I'll try to get as Christmasy positive as I can.
It's a beautiful day, today. Blue skies, white snow, crisp air. To complain about snow -- in Bend, Oregon -- is off the mark, somehow. I don't live in Bend despite the snow, I live in Bend because of the snow. Even though I don't ski anymore, I still get real warm fuzzies from this kind of weather. Just hunkering down, and watching the snow flurries.
This is just normal?
This downturn in business is kind of interesting to me. It's kind of familiar. I may be the only 29 year business in town that has gone through such extremes not once, not twice, but half a dozen times. Business dropping in half overnight is par for the course for my shop. The only real difference is that so many other shops are going through the same thing, and I doubt they know what's hit them.

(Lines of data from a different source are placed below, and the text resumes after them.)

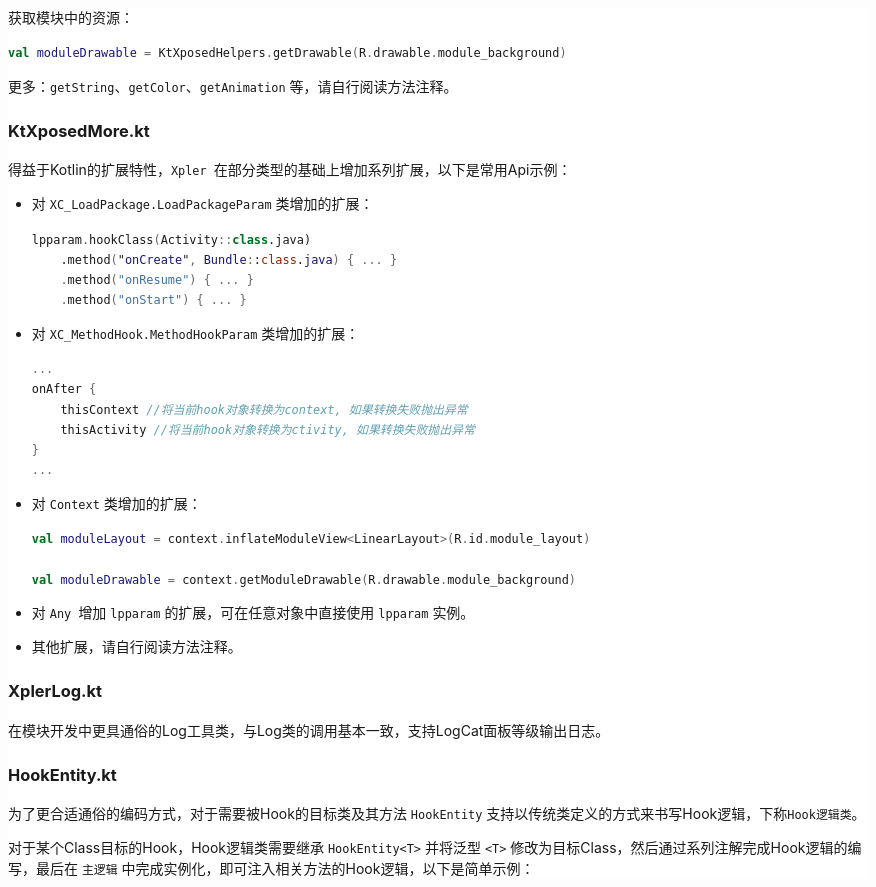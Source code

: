   获取模块中的资源：

  ```kotlin
  val moduleDrawable = KtXposedHelpers.getDrawable(R.drawable.module_background)
  ```

  更多：`getString`、`getColor`、`getAnimation`  等，请自行阅读方法注释。



### KtXposedMore.kt

得益于Kotlin的扩展特性，`Xpler `在部分类型的基础上增加系列扩展，以下是常用Api示例：

- 对  `XC_LoadPackage.LoadPackageParam` 类增加的扩展：

  ```kotlin
  lpparam.hookClass(Activity::class.java)
      .method("onCreate", Bundle::class.java) { ... }
      .method("onResume") { ... }
      .method("onStart") { ... }
  ```

- 对 `XC_MethodHook.MethodHookParam` 类增加的扩展：

  ```kotlin
  ...
  onAfter {
      thisContext //将当前hook对象转换为context, 如果转换失败抛出异常
      thisActivity //将当前hook对象转换为ctivity, 如果转换失败抛出异常
  }
  ...
  ```
  
- 对 `Context` 类增加的扩展：

  ```kotlin
  val moduleLayout = context.inflateModuleView<LinearLayout>(R.id.module_layout)
  
  val moduleDrawable = context.getModuleDrawable(R.drawable.module_background)
  ```

- 对 `Any `增加 `lpparam` 的扩展，可在任意对象中直接使用 `lpparam` 实例。

- 其他扩展，请自行阅读方法注释。



### XplerLog.kt

在模块开发中更具通俗的Log工具类，与Log类的调用基本一致，支持LogCat面板等级输出日志。



### HookEntity.kt

为了更合适通俗的编码方式，对于需要被Hook的目标类及其方法 `HookEntity` 支持以传统类定义的方式来书写Hook逻辑，下称`Hook逻辑类`。

对于某个Class目标的Hook，Hook逻辑类需要继承 `HookEntity<T>` 并将泛型 `<T>` 修改为目标Class，然后通过系列注解完成Hook逻辑的编写，最后在 `主逻辑` 中完成实例化，即可注入相关方法的Hook逻辑，以下是简单示例：

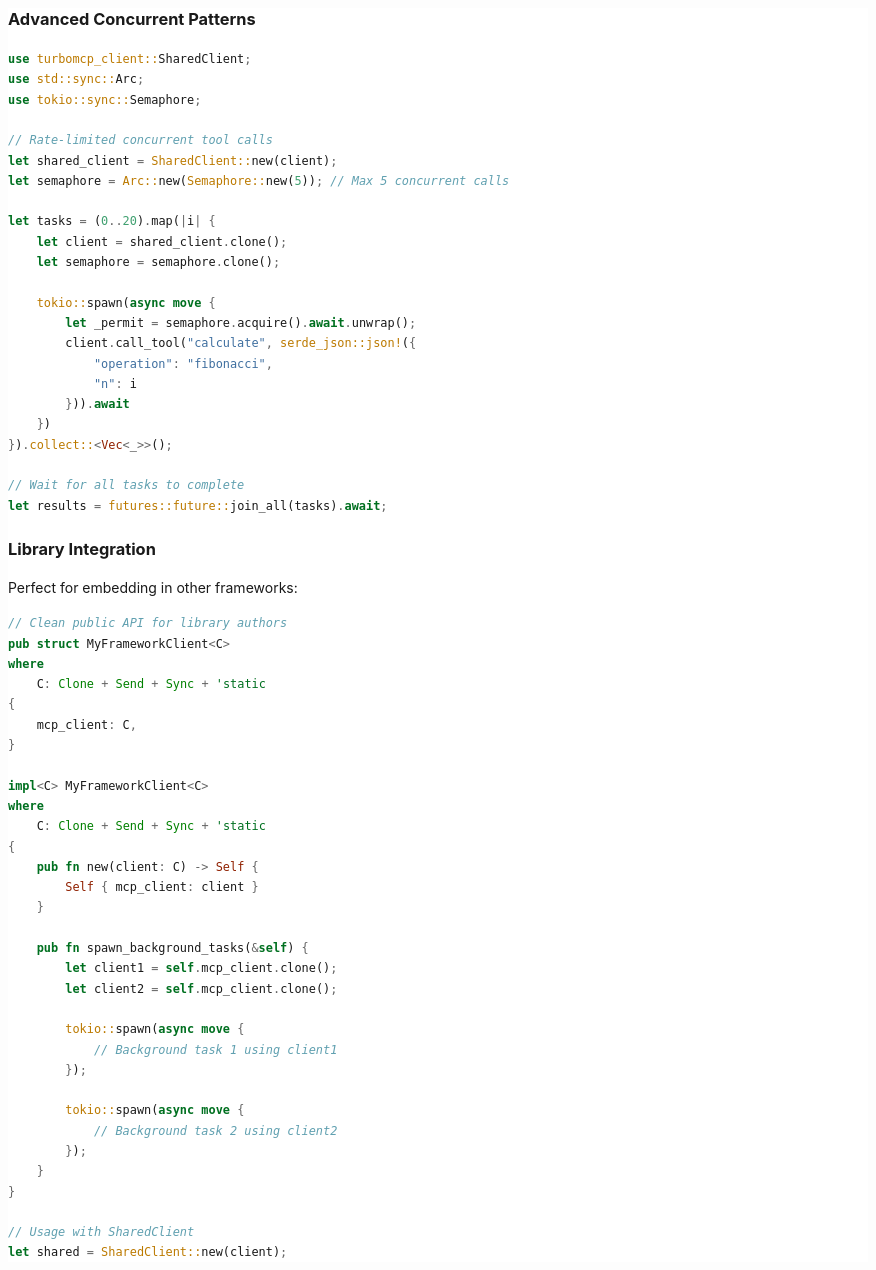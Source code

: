 ### Advanced Concurrent Patterns

```rust
use turbomcp_client::SharedClient;
use std::sync::Arc;
use tokio::sync::Semaphore;

// Rate-limited concurrent tool calls
let shared_client = SharedClient::new(client);
let semaphore = Arc::new(Semaphore::new(5)); // Max 5 concurrent calls

let tasks = (0..20).map(|i| {
    let client = shared_client.clone();
    let semaphore = semaphore.clone();

    tokio::spawn(async move {
        let _permit = semaphore.acquire().await.unwrap();
        client.call_tool("calculate", serde_json::json!({
            "operation": "fibonacci",
            "n": i
        })).await
    })
}).collect::<Vec<_>>();

// Wait for all tasks to complete
let results = futures::future::join_all(tasks).await;
```

### Library Integration

Perfect for embedding in other frameworks:

```rust
// Clean public API for library authors
pub struct MyFrameworkClient<C>
where
    C: Clone + Send + Sync + 'static
{
    mcp_client: C,
}

impl<C> MyFrameworkClient<C>
where
    C: Clone + Send + Sync + 'static
{
    pub fn new(client: C) -> Self {
        Self { mcp_client: client }
    }

    pub fn spawn_background_tasks(&self) {
        let client1 = self.mcp_client.clone();
        let client2 = self.mcp_client.clone();

        tokio::spawn(async move {
            // Background task 1 using client1
        });

        tokio::spawn(async move {
            // Background task 2 using client2
        });
    }
}

// Usage with SharedClient
let shared = SharedClient::new(client);
```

And you know, just as it wasn't all gravy on the wave up, it isn't all doom and gloom on the way down.
I read Keeneye's blog for a counter-balance, Paizano's Pizza in Baker City, which is kicking butt and taking names.
My wife's store is holding up reasonably well.
I know of a comic shop in Spokane which just opened it's third location. I may have my doubts, but he's going full steam ahead. Sometimes that kind of daring gets rewarded. I'm just not willing to take on that kind of stress anymore.
There's another store in San Fran who was talking about how his business was actually up -- which was both reassuring and alarming to me. This month, his column is talking about his business being down 30% -- which is still both reassuring and alarming.
Taking care of business.
The thing is, if the cash-flow, break-even point core of the business is protected, everything else can be adjusted to. Less business, means less buying, less shipping costs, less labor help, etc. You just adjust the scale.
I have a good balance sheet, little or no debt, a positive cash flow. Low overhead. A stocked store.
I can weather this storm. Let the flurries fly!